Сяхэ слегка присела в поклоне. Цай Тяо оглядел ее зеленую рубашку, расшитую бледно-розовыми вьющимися лозами, и улыбнулся:
— Сестрица Сяхэ, не нужно церемоний. Я просто пришел посмотреть. Продолжайте делать то, что делали.
Услышав, как он назвал себя «я», Сяхэ нахмурилась. Она хотела было сделать ему замечание, но в итоге лишь опустила голову и согласилась, немного отступив в сторону, чтобы он мог лучше рассмотреть ход ремонта.
Сами здания были в хорошем состоянии. Раньше здесь принимали ученых мужей, поэтому использовали только лучшие сорта дерева, и даже краска не облупилась. Ремонт заключался скорее не в починке, а в замене черепицы на крыше, чтобы избежать протечек из-за поврежденных плиток.
Заметив, что мастера на крыше были довольно пожилыми, Цай Тяо удивился и спросил у Сяхэ:
— Сестрица Сяхэ, не слишком ли стары эти мастера? Лазить по крыше довольно опасно.
Сяхэ на мгновение замялась, не зная, как объяснить. Поколебавшись, она тихо сказала:
— Приближается праздник Середины осени, трудно найти людей.
Цай Тяо замер, озадаченный. Госпожа Су решила начать ремонт еще полмесяца назад. Праздник Середины осени наступит только через десять дней. В общей сложности почти месяц. Осенний урожай обычно собирают после праздника. Если кто и занят, так это большие семьи. А для маленьких семейств приближение праздника означает большие расходы, поэтому они, наоборот, стараются подзаработать. Как могло случиться, что не нашлось мастеров?
Он был в недоумении, но, увидев неестественное выражение лица Сяхэ, Цай Тяо вдруг все понял. Он помолчал и слегка кивнул.
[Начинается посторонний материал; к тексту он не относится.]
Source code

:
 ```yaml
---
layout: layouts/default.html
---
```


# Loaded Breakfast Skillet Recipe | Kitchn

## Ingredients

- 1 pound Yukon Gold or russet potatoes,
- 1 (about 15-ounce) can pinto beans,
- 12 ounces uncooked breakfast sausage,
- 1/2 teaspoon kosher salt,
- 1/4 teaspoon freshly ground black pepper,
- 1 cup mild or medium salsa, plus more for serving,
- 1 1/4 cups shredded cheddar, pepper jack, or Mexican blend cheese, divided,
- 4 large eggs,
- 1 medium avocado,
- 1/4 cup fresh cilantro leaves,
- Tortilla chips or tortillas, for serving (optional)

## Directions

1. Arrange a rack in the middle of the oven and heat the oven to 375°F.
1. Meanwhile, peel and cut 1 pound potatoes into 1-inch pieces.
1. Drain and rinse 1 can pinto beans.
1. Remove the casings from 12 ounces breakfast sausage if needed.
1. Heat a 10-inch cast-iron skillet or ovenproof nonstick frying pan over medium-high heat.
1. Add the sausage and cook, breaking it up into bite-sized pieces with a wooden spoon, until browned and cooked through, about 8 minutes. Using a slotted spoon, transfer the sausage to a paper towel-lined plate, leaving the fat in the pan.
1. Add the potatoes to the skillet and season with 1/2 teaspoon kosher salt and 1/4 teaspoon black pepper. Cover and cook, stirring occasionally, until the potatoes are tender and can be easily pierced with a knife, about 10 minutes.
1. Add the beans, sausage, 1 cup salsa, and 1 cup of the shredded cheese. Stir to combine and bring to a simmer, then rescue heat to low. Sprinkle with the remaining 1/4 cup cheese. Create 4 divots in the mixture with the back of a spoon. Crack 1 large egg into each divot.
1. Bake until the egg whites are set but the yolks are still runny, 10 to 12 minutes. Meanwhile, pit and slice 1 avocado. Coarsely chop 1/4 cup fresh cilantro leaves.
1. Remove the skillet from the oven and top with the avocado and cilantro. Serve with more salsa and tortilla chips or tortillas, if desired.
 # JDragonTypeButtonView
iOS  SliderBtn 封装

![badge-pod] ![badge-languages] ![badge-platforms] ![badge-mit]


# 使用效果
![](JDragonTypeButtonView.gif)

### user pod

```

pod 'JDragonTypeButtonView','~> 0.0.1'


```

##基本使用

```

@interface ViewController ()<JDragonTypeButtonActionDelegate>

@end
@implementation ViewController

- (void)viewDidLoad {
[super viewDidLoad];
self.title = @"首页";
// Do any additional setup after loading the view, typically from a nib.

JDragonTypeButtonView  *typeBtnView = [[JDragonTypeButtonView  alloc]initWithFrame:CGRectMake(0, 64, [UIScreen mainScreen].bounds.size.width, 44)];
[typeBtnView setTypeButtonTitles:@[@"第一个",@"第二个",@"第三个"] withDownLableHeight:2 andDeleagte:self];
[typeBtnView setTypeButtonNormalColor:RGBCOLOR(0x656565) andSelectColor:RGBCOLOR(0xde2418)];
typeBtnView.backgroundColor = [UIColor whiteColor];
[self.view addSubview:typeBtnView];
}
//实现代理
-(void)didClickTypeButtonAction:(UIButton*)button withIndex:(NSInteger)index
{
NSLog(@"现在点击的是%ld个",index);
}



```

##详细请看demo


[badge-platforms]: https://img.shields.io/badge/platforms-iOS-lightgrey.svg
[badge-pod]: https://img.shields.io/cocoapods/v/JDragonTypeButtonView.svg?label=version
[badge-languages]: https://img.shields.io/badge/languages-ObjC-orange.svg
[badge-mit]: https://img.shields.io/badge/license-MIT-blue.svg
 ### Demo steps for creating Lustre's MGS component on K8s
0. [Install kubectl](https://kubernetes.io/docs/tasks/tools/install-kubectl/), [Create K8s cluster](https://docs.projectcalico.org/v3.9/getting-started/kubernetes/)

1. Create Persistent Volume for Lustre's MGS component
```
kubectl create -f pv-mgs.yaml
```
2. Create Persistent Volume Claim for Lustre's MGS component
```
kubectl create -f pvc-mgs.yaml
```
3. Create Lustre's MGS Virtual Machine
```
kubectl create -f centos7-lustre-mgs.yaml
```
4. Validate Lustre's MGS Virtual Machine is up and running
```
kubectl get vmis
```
— В таком возрасте лазить по крышам… Если бы не нужда в доме, вряд ли бы они пошли на такой риск. Когда они закончат работу, скажи им, сестрица Сяхэ, что если у них дома есть мальчики, желающие учиться в школе, то все расходы будут покрыты. Ежедневно будет предоставляться двухразовое питание. Если они будут жить в школе, то трехразовое. Кроме того, в конце месяца школа будет выплачивать каждому ученику по одному гуаню денег.
— Конечно, это касается детей, которые захотят учиться. А что до платы мастерам… сколько бы матушка им ни заплатила, добавь сверху еще тридцать процентов. Это будет наградой за их дух мастерства (гунцзян цзиншэнь).
Сяхэ и Люй Тао замерли. Не дожидаясь ответа Сяхэ, Люй Тао нетерпеливо спросила:
— Дух мастерства? Молодой господин, что такое дух мастерства?
Цай Тяо посмотрел на Сяхэ и улыбнулся:
— Милосердие лекаря (ичжэ жэньсинь). Для настоящего врача, спасающего людей, нет хороших или плохих, есть только больные. Он спасает людей, руководствуясь «жэнь» (гуманностью) — в этом и заключается великая любовь врача. С мастерами так же. Мастер стремится к совершенству, к тому, чтобы стать еще лучше, а не к чему-то другому.
Он снова посмотрел на седовласых стариков на крыше и тихо сказал:
— Я уверен, что матушка заплатила им больше, чем другим. Но это не главное. Они стары, их движения не так ловки, как у молодых. Но возраст есть возраст, лазить по крыше очень опасно, и платить им больше — это справедливо.
— Возможно, их семьи в нужде, и им пришлось взяться за эту работу. Возможно, плата действительно превзошла их ожидания. Но я предпочитаю верить, что они меняют черепицу для школы, потому что им это нравится, ради надежды для будущих поколений, чтобы доказать, что они все еще полезны, доказать, что они все еще мастера!
— Только за это я готов доплатить им тридцать процентов!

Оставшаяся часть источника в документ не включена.